ABOUT THIS TASK ▸
Report how many lines in the following entries contain "software". Nothing else should be given.
── EXERCISE MATERIAL ──
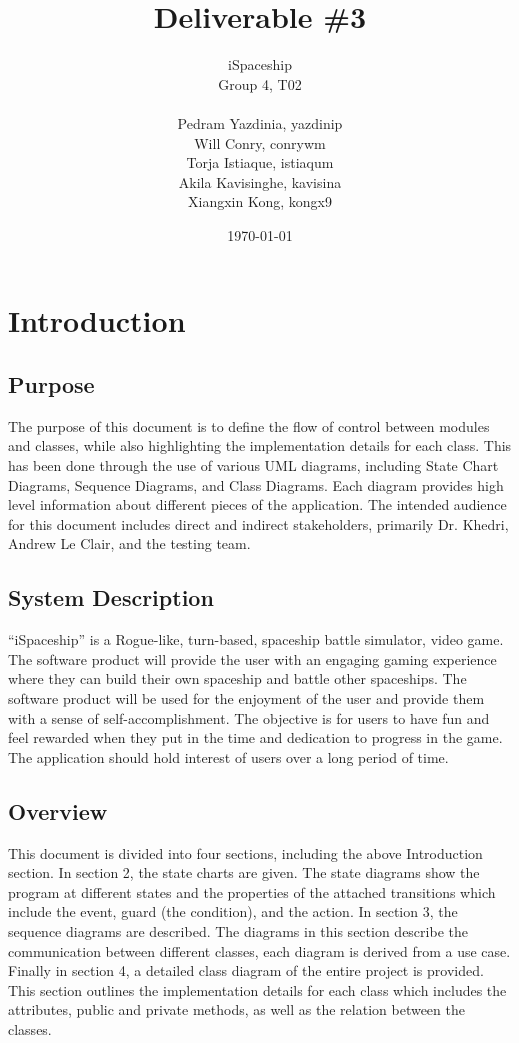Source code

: \documentclass[]{article}
\title{Deliverable \#3}
\author{   iSpaceship
        \\ Group 4, T02
        \\
		\\ Pedram Yazdinia, yazdinip
		\\ Will Conry, conrywm
		\\ Torja Istiaque, istiaqum
		\\ Akila Kavisinghe, kavisina
		\\ Xiangxin Kong, kongx9
}
\date{\today}
\begin{document}
\maketitle	

\section{Introduction}
\label{sec:introduction}


\subsection{Purpose}
\label{sub:purpose}
The purpose of this document is to define the flow of control between modules and classes, while also highlighting the implementation details for each class. This has been done through the use of various UML diagrams, including State Chart Diagrams, Sequence Diagrams, and Class Diagrams. Each diagram provides high level information about different pieces of the application. The intended audience for this document includes direct and indirect stakeholders, primarily Dr. Khedri, Andrew Le Clair, and the testing team. 

\subsection{System Description}
\label{sub:system_description}
 “iSpaceship” is a Rogue-like, turn-based, spaceship battle simulator, video game. The software product will provide the user with an engaging gaming experience where they can build their own spaceship and battle other spaceships. The software product will be used for the enjoyment of the user and provide them with a sense of self-accomplishment. The objective is for users to have fun and feel rewarded when they put in the time and dedication to progress in the game. The application should hold interest of users over a long period of time.


\subsection{Overview}
\label{sub:overview}
This document is divided into four sections, including the above Introduction section. In section 2, the state charts are given. The state diagrams show the program at different states and the properties of the attached transitions which include the event, guard (the condition), and the action. In section 3, the sequence diagrams are described. The diagrams in this section describe the communication between different classes, each diagram is derived from a use case. Finally in section 4, a detailed class diagram of the entire project is provided. This section outlines the implementation details for each class which includes the attributes, public and private methods, as well as the relation between the classes.
\end{document}
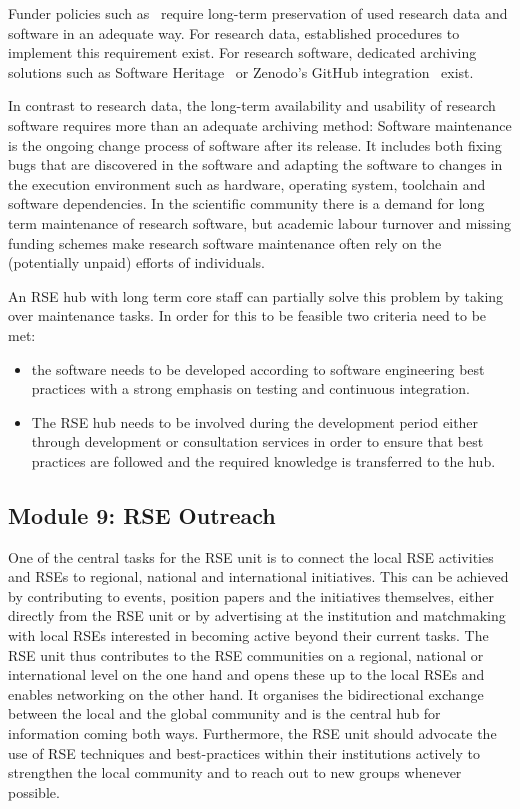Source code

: \documentclass[a4paper]{article}
\begin{document}
Funder policies such as~\autocite{dfg_gsp} require long-term preservation of used research data and software in an adequate way.
For research data, established procedures to implement this requirement exist.
For research software, dedicated archiving solutions such as Software Heritage~\autocite{DiCosmo2020,DiCosmo2023} or Zenodo's GitHub integration~\autocite{GitHubZenodo} exist.

In contrast to research data, the long-term availability and usability of research software requires more than an adequate archiving method:
Software maintenance is the ongoing change process of software after its release.
It includes  both fixing  bugs that are discovered in the software and adapting the software to changes in the execution environment such as hardware, operating system, toolchain and software dependencies.
In the scientific community there is a demand for long term maintenance of research software,
but academic labour turnover and missing funding schemes make research software maintenance often rely on the (potentially unpaid) efforts of individuals.

An RSE hub with long term core staff can partially solve this problem by taking over maintenance tasks.
In order for this to be feasible two criteria need to be met:
\begin{itemize}
\item the software needs to be developed according to software engineering best practices with a strong emphasis on testing and continuous integration.
\item The RSE hub needs to be involved during the development period either through development or consultation services in order to ensure that best practices are followed and the required knowledge is transferred to the hub.
\end{itemize}

\subsection{Module 9: RSE Outreach}%
\label{sec:outreach}

One of the central tasks for the RSE unit is to connect the local RSE activities and RSEs to regional, national and international initiatives.
This can be achieved by contributing to events, position papers and the initiatives themselves,
either directly from the RSE unit or by advertising at the institution and matchmaking with local RSEs interested in becoming active beyond their current tasks.
The RSE unit thus contributes to the RSE communities on a regional, national or international level on the one hand and opens these up to the local RSEs and enables networking on the other hand.
It organises the bidirectional exchange between the local and the global community and is the central hub for information coming both ways.
Furthermore, the RSE unit should advocate the use of RSE techniques and best-practices within their institutions actively to strengthen the local community and to reach out to new groups whenever possible.
\end{document}
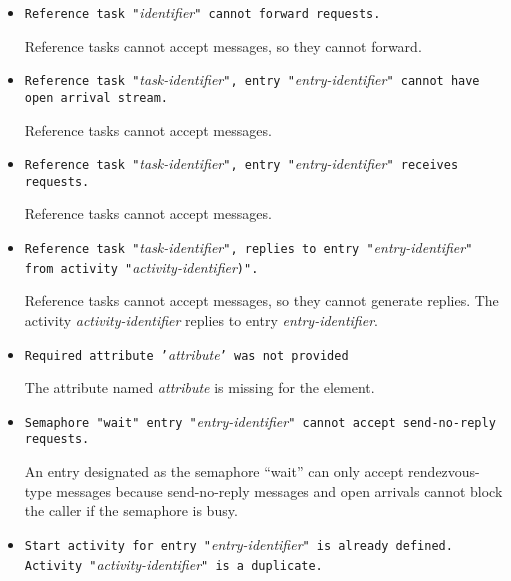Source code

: \begin{itemize}
\item \texttt{Reference task "}\emph{identifier}\texttt{" cannot forward requests.}
  
  Reference tasks cannot accept messages,
  so they cannot forward.

\item \texttt{Reference task "}\emph{task-identifier}\texttt{", entry
    "}\emph{entry-identifier}\texttt{" cannot have open arrival
    stream.}
  
  Reference tasks cannot accept
  messages.

\item \texttt{Reference task "}\emph{task-identifier}\texttt{", entry
    "}\emph{entry-identifier}\texttt{" receives requests.}
  
  Reference tasks cannot accept messages.

\item \texttt{Reference task "}\emph{task-identifier}\texttt{",
    replies to entry "}\emph{entry-identifier}\texttt{" from activity
    "}\emph{activity-identifier}\texttt{)".}
  
  Reference tasks cannot accept messages,
  so they cannot generate replies.  The activity
  \emph{activity-identifier} replies to entry
  \emph{entry-identifier}.

\item \texttt{Required attribute '}\emph{attribute}\texttt{' was not
    provided} 
  
  The attribute named \emph{attribute} is
  missing for the element.

\item \texttt{Semaphore "wait" entry "}\emph{entry-identifier}\texttt{" cannot accept send-no-reply requests.}

  An entry designated as the semaphore
  ``wait'' can only accept
  rendezvous-type messages because send-no-reply messages and open
  arrivals cannot block the caller if the semaphore is busy.

\item \texttt{Start activity for entry
    "}\emph{entry-identifier}\texttt{" is already defined.  Activity
    "}\emph{activity-identifier}\texttt{" is a duplicate.}
  

\end{itemize}
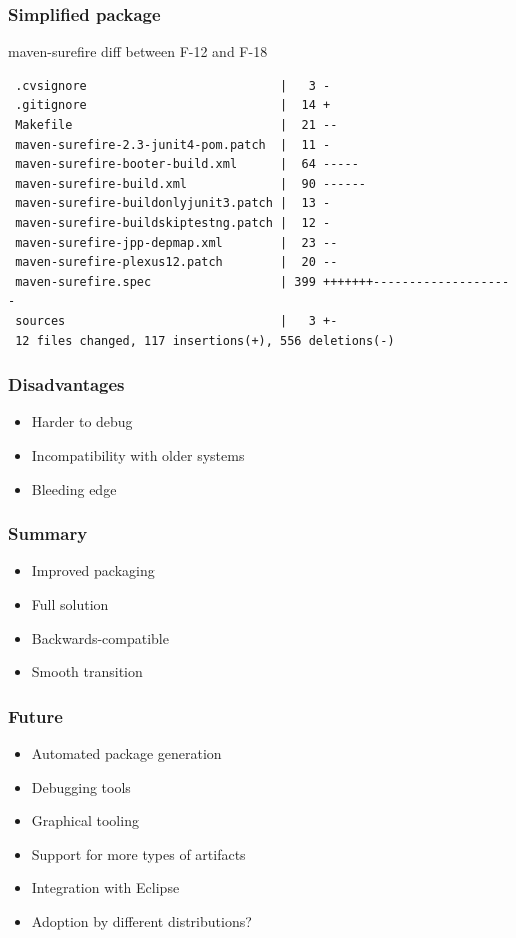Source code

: \documentclass[pdftex,unicode,xcolor=table]{beamer}
\begin{document}
\begin{frame}[fragile]
  \frametitle{Simplified package}
  \begin{block}{maven-surefire diff between F-12 and F-18}
    \scriptsize
\begin{verbatim}
 .cvsignore                           |   3 -
 .gitignore                           |  14 +
 Makefile                             |  21 --
 maven-surefire-2.3-junit4-pom.patch  |  11 -
 maven-surefire-booter-build.xml      |  64 -----
 maven-surefire-build.xml             |  90 ------
 maven-surefire-buildonlyjunit3.patch |  13 -
 maven-surefire-buildskiptestng.patch |  12 -
 maven-surefire-jpp-depmap.xml        |  23 --
 maven-surefire-plexus12.patch        |  20 --
 maven-surefire.spec                  | 399 +++++++--------------------
 sources                              |   3 +-
 12 files changed, 117 insertions(+), 556 deletions(-)
\end{verbatim}
  \end{block}
\end{frame}

\begin{frame}
  \frametitle{Disadvantages}
  \begin{itemize}
    \item Harder to debug
    \item Incompatibility with older systems
    \item Bleeding edge
  \end{itemize}
\end{frame}

\begin{frame}
  \frametitle{Summary}
  \begin{itemize}
    \item Improved packaging
    \item Full solution
    \item Backwards-compatible
    \item Smooth transition
  \end{itemize}
\end{frame}


\begin{frame}
  \frametitle{Future}
  \begin{itemize}
    \item Automated package generation
    \item Debugging tools
    \item Graphical tooling
    \item Support for more types of artifacts
    \item Integration with Eclipse
    \item Adoption by different distributions?
  \end{itemize}
\end{frame}
\end{document}
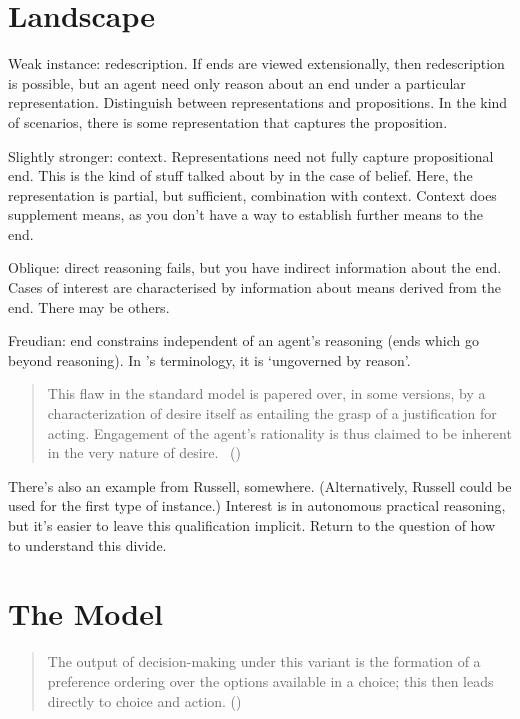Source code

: \documentclass[10pt]{article}
\begin{document}
\newpage

\section{Landscape}
\label{sec:landscape}

Weak instance: redescription.
If ends are viewed extensionally, then redescription is possible, but an agent need only reason about an end under a particular representation.
Distinguish between representations and propositions.
In the kind of scenarios, there is some representation that captures the proposition.

Slightly stronger: context.
Representations need not fully capture propositional end.
This is the kind of stuff talked about by \citeauthor{Perry:1986aa} in the case of belief.
Here, the representation is partial, but sufficient, combination with context.
Context does supplement means, as you don't have a way to establish further means to the end.

Oblique: direct reasoning fails, but you have indirect information about the end.
Cases of interest are characterised by information about means derived from the end.
There may be others.

Freudian: end constrains independent of an agent's reasoning (ends which go beyond reasoning).
In \citeauthor{Velleman:2000ab}'s terminology, it is `ungoverned by reason'.
\begin{quote}
  This flaw in the standard model is papered over, in some versions, by a characterization of desire itself as entailing the grasp of a justification for acting.
  Engagement of the agent’s rationality is thus claimed to be inherent in the very nature of desire.\nolinebreak
  \mbox{ }\hfill(\cite[9]{Velleman:2000ab})
\end{quote}
There's also an example from Russell, somewhere.
(Alternatively, Russell could be used for the first type of instance.)
Interest is in autonomous practical reasoning, but it's easier to leave this qualification implicit.
Return to the question of how to understand this divide.

\newpage


\section{The Model}
\label{sec:model}

\begin{quote}
  The output of decision-making under this variant is the formation of a preference ordering over the options available in a choice; this then leads directly to choice and action.
  (\citeyear[138]{Pettit:2006aa})
\end{quote}
\end{document}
───
ANSWER SECTION ▸
9